WHAT TO WORK ON: Whenever a line in the data below includes the string "small", copy it out.

↓↓↓

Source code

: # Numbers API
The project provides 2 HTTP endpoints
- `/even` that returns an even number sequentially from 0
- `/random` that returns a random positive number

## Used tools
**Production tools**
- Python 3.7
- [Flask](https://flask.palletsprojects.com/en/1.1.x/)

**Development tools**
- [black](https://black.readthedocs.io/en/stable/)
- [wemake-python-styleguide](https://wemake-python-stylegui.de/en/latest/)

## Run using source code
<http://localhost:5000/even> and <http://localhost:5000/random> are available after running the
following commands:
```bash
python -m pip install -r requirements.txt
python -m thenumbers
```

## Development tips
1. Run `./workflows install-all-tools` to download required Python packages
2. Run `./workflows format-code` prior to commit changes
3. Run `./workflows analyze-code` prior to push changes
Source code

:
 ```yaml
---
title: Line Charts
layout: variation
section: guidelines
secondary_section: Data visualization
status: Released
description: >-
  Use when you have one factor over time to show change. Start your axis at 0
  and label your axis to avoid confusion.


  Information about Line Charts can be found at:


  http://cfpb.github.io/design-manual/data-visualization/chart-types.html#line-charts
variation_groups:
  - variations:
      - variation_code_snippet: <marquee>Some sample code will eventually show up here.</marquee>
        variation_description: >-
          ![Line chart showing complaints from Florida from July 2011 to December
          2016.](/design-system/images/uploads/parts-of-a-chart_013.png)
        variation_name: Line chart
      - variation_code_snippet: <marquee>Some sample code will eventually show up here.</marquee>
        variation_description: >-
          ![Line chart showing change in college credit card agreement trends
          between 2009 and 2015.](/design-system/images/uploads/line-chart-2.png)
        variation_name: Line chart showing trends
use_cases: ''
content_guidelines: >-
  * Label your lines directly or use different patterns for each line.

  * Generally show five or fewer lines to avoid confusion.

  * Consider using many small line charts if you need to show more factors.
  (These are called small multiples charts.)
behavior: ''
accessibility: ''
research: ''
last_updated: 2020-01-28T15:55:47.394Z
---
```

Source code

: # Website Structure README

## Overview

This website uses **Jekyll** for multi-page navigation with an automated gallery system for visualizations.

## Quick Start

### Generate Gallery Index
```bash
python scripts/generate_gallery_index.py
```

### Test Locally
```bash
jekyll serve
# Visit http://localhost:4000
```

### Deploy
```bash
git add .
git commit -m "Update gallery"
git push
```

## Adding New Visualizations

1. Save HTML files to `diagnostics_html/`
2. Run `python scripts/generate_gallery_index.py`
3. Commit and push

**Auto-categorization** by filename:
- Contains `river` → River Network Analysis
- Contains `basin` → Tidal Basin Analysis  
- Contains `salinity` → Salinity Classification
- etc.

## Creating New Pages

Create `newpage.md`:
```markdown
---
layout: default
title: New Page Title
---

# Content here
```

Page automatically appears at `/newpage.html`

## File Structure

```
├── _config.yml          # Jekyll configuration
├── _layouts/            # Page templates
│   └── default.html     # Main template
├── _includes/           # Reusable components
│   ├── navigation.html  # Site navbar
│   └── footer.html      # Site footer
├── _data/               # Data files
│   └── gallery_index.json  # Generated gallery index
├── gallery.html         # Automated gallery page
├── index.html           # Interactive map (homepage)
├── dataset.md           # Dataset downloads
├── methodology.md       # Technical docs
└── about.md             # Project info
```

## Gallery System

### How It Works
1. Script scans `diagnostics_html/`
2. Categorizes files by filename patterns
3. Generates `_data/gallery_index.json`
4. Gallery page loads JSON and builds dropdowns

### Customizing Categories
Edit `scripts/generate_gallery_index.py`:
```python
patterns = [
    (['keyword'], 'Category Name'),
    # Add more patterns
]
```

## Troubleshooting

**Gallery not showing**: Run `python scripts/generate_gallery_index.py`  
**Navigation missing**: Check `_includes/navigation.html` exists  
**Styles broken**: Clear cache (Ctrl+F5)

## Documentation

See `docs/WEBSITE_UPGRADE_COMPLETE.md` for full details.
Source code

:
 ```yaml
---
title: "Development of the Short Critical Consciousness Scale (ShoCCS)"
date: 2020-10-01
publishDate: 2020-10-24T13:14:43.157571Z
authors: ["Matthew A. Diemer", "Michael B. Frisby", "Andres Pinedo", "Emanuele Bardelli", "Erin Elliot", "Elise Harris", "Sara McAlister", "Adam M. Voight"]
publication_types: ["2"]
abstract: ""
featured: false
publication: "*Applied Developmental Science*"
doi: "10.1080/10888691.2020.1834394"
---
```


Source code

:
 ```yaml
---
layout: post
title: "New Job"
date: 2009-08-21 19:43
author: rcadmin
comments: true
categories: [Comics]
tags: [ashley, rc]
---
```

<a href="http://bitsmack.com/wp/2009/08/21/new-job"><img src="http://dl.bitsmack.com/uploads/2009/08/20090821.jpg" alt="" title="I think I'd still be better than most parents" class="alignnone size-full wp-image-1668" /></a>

↑↑↑

REPLY:
  * Consider using many small line charts if you need to show more factors.
  (These are called small multiples charts.)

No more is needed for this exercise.